By Tony Collins
MPs are criticising offers to hospitals under which they install the CSC Lorenzo system under the National Programme for IT in return for cash incentives, said The Times yesterday.
The Times’ headline was “Hospitals offered cash to take ‘cowboy’ IT system”, a reference to criticism by Margaret Hodge, the chairman of the Public Accounts Committee after the commitee published a report on the National Programme for IT.
The paper said that CSC will pay hospitals millions of pounds in “signing-on” fees to use the Lorenzo patient administration system, which was developed under the NPfIT.
Graham Frost, sales director for CSC health, is quoted as saying to eHealth Insider that the company has had a “huge rush of trusts enquiring about the incentive fund” and was expecting 24 to sign up. They could “call on this kitty for initial expenses”.
Richard Bacon, a member of the Public Accounts Committee who has made a plethora of disclosures on failures of the NPfIT, was quoted by The Times as saying that if hospitals came to him for advice he would urge them not to take the system.
Hodge was quoted as saying: “If this is true, it’s a mind-boggling waste. I just cannot believe the NHS is bribing trusts to take on an IT system which is known to have problems at a time when they are struggling to reduce their budgets.”
The Department of Health says: “We have made some central funding available for trusts implementing Lorenzo to help cover the costs”. The funding depends on a robust business case, said the department’s spokesperson.
Comment:
So much for the dismantling of the NPfIT. In reality the Department of Health is using its influence and financial power to drag the wagon of the national programme along on its bare axles.

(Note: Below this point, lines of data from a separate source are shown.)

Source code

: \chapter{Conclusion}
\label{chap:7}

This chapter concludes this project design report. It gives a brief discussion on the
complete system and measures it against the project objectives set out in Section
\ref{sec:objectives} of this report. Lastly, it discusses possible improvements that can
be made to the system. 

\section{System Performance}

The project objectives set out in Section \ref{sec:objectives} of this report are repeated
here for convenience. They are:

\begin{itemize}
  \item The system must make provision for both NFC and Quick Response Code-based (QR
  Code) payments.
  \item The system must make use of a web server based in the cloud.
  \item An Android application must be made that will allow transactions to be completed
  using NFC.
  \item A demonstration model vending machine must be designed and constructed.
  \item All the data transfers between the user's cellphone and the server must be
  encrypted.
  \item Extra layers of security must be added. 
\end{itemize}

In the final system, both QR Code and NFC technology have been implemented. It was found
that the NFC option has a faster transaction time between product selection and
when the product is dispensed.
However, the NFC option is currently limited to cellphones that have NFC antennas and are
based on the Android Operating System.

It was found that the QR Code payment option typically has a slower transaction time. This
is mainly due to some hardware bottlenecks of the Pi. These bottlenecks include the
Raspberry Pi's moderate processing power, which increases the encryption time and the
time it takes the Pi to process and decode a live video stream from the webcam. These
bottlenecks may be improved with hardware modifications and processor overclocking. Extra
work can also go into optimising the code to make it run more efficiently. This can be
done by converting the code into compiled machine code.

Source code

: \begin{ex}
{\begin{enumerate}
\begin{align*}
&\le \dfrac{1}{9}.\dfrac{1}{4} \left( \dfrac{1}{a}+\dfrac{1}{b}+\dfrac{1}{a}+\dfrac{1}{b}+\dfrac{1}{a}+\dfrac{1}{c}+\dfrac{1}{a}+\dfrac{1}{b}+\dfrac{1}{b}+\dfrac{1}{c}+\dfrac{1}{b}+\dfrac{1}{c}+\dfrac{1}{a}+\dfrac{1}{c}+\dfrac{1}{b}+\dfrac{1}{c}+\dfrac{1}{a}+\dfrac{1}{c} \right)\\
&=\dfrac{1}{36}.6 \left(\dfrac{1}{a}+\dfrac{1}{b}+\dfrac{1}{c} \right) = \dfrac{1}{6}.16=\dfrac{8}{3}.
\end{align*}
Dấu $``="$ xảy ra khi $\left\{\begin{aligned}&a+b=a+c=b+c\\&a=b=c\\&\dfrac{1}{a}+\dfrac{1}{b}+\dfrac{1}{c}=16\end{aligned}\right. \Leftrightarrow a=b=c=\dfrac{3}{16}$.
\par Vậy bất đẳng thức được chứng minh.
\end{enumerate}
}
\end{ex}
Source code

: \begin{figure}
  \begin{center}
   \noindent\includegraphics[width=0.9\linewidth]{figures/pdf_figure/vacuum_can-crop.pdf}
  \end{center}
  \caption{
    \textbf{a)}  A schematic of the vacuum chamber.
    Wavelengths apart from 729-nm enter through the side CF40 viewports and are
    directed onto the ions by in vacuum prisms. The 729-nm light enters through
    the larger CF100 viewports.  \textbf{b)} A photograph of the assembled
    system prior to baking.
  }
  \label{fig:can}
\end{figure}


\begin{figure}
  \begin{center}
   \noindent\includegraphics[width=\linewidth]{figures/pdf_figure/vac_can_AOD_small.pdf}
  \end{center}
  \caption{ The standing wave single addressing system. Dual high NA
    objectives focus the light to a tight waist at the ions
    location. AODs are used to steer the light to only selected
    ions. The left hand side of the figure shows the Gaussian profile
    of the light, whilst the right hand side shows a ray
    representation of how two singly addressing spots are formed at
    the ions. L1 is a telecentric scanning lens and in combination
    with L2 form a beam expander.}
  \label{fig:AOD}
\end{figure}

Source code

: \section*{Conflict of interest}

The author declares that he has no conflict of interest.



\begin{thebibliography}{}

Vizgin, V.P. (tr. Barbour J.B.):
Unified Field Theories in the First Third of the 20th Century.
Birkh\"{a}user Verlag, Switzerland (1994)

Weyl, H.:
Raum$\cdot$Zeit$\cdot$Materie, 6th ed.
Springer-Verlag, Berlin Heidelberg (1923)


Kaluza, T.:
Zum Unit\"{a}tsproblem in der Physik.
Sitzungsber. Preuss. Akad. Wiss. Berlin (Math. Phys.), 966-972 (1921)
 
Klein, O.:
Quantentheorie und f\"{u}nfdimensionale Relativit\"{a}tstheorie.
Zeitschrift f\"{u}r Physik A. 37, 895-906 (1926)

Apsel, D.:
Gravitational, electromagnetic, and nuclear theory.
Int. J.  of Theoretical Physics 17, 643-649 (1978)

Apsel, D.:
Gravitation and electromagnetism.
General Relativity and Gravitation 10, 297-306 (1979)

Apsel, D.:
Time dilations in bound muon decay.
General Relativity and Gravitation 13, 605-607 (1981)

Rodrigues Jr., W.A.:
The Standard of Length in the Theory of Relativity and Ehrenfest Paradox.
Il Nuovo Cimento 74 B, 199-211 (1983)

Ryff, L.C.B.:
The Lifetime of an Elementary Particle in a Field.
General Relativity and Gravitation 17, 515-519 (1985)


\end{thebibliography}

It has from the start.
If CSC can afford t0 pay large cash incentives to trusts and still make money from its installations one wonders if, even with cuts on the NPfIT budgets, there is still too money left in the programme. The incentives give CSC an advantage over SMEs in a market that is supposed to be fair and balanced.
The Department of Health should be doing its best to ensure fair and open competition in the NHS – not tipping the scales in favour of one supplier.

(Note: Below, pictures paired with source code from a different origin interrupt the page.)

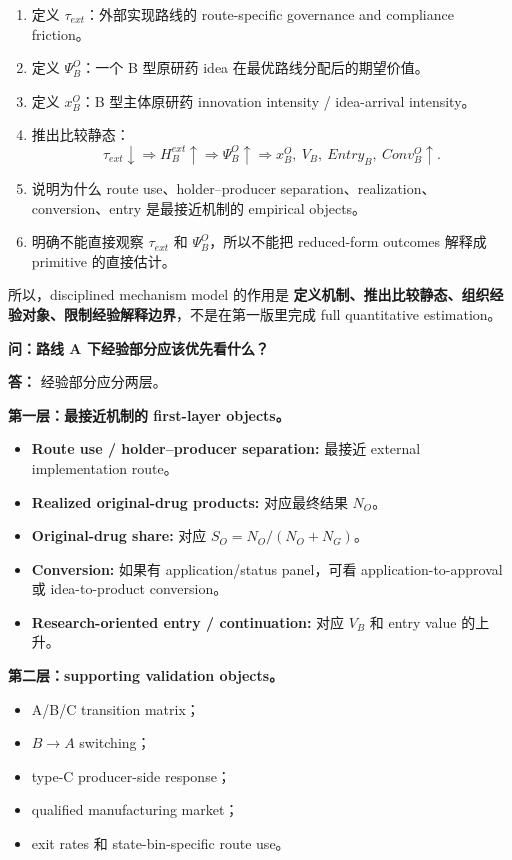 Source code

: \documentclass[10pt]{ctexart}
\newcommand{\qtitle}[1]{\vspace{0.35em}\noindent\textbf{问：#1}\par\vspace{0.15em}\noindent\textbf{答：}}
\newcommand{\key}[1]{\textbf{#1}}
\begin{document}
\begin{enumerate}
    \item 定义 \(\tau_{ext}\)：外部实现路线的 route-specific governance and compliance friction。
    \item 定义 \(\Psi_B^O\)：一个 B 型原研药 idea 在最优路线分配后的期望价值。
    \item 定义 \(x_B^O\)：B 型主体原研药 innovation intensity / idea-arrival intensity。
    \item 推出比较静态：
    \[
    \tau_{ext}\downarrow
    \Rightarrow
    H_B^{ext}\uparrow
    \Rightarrow
    \Psi_B^O\uparrow
    \Rightarrow
    x_B^O,\ V_B,\ Entry_B,\ Conv_B^O\uparrow.
    \]
    \item 说明为什么 route use、holder--producer separation、realization、conversion、entry 是最接近机制的 empirical objects。
    \item 明确不能直接观察 \(\tau_{ext}\) 和 \(\Psi_B^O\)，所以不能把 reduced-form outcomes 解释成 primitive 的直接估计。
\end{enumerate}

所以，disciplined mechanism model 的作用是 \key{定义机制、推出比较静态、组织经验对象、限制经验解释边界}，不是在第一版里完成 full quantitative estimation。

\qtitle{路线 A 下经验部分应该优先看什么？}
经验部分应分两层。

\key{第一层：最接近机制的 first-layer objects。}
\begin{itemize}
    \item \textbf{Route use / holder--producer separation:} 最接近 external implementation route。
    \item \textbf{Realized original-drug products:} 对应最终结果 \(N_O\)。
    \item \textbf{Original-drug share:} 对应 \(S_O=N_O/(N_O+N_G)\)。
    \item \textbf{Conversion:} 如果有 application/status panel，可看 application-to-approval 或 idea-to-product conversion。
    \item \textbf{Research-oriented entry / continuation:} 对应 \(V_B\) 和 entry value 的上升。
\end{itemize}

\key{第二层：supporting validation objects。}
\begin{itemize}
    \item A/B/C transition matrix；
    \item \(B\rightarrow A\) switching；
    \item type-C producer-side response；
    \item qualified manufacturing market；
    \item exit rates 和 state-bin-specific route use。
\end{itemize}
\end{document}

Is the NPfIT still doing damage within the NHS – and to taxpayers?
Thank you to Dave Orr for alerting me to the article in The Times
It does not seem to matter what these people do; they are always allowed to do it. How can this be allowed to go on?
Your point about SME’s is well made. However the key obstacle to SME entry is not the big SI’s ‘offering incentives’ but the procurement processes requirement for an SME to have a minimum turnover of £2,000,000. Given the level of scrutiny now being applied no one is going to take the risk as it’s more than their job is worth so the status quo is maintained and NPfIT does a very good impersonation of MRSA.